Les cinquante et une images qui composent le livre - photographies ou photogrammes de petits films d'amateur réalisés par Clark - constituent l'ouvrage le plus important depuis les Américains de Frank, et d'une autre radicalité. Le sujet même (la drogue, le sexe), l'identification d'une ville paisible du Middle West à la dérive délinquante de ses adolescents, la façon brutale et directe de photographier d'un point de vue qui est celui, non pas d'un témoin, mais de l'acteur, l'absence de distance du photographe, protagoniste actif de ce qu'il photographie, et donc délinquant lui-même, feront de Tulsa un livre secret, aux résonances fortes.

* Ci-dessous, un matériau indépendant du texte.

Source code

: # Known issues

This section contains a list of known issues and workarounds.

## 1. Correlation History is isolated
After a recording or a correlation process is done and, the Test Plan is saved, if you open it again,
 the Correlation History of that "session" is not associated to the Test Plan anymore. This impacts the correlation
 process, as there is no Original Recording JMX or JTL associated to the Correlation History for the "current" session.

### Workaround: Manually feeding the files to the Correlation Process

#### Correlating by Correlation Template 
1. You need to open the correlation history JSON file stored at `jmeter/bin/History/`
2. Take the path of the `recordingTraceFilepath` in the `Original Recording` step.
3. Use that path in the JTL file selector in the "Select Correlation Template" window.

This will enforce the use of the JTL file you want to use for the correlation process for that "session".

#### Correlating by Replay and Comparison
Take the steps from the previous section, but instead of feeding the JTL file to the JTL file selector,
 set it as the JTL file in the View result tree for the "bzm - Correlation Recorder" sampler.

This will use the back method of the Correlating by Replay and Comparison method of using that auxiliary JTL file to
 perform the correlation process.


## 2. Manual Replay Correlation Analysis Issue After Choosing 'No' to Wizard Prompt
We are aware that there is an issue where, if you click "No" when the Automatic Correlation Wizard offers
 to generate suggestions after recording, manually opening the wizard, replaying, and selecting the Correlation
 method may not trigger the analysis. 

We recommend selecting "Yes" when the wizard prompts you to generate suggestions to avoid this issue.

S'y mêlent la noirceur photographique de W. Eugene Smith (l'une des référence de Clark), le style spontané de Frank et une tendresse profonde pour les compagnons en marginalité du photographe. Ceux-ci n'appartiennent en aucune façon au milieu new-yorkais artiste et chic de la drogue, mais constituent bien la réalité quotidienne d'une Amérique rurale et profonde que l'on voudrait croire à l'égard des exactions condamnées. Oubliant toute distance documentaire, la photographie fournit ici l'équivalent d'une chronique autobiographique sans précédent, sans la moindre compromission ou posture commerciale, ou tout autre alibi faussement artistique. En 1983, Larry Clark fera paraître, toujours chez Lustrum Press, un autre ouvrage encore plus choquant, Teenage Lust, plus explicitement sexuel, suite photographique à Tulsa, autobiographie brûlante de ses années adolescentes et de ses démêlés avec la police.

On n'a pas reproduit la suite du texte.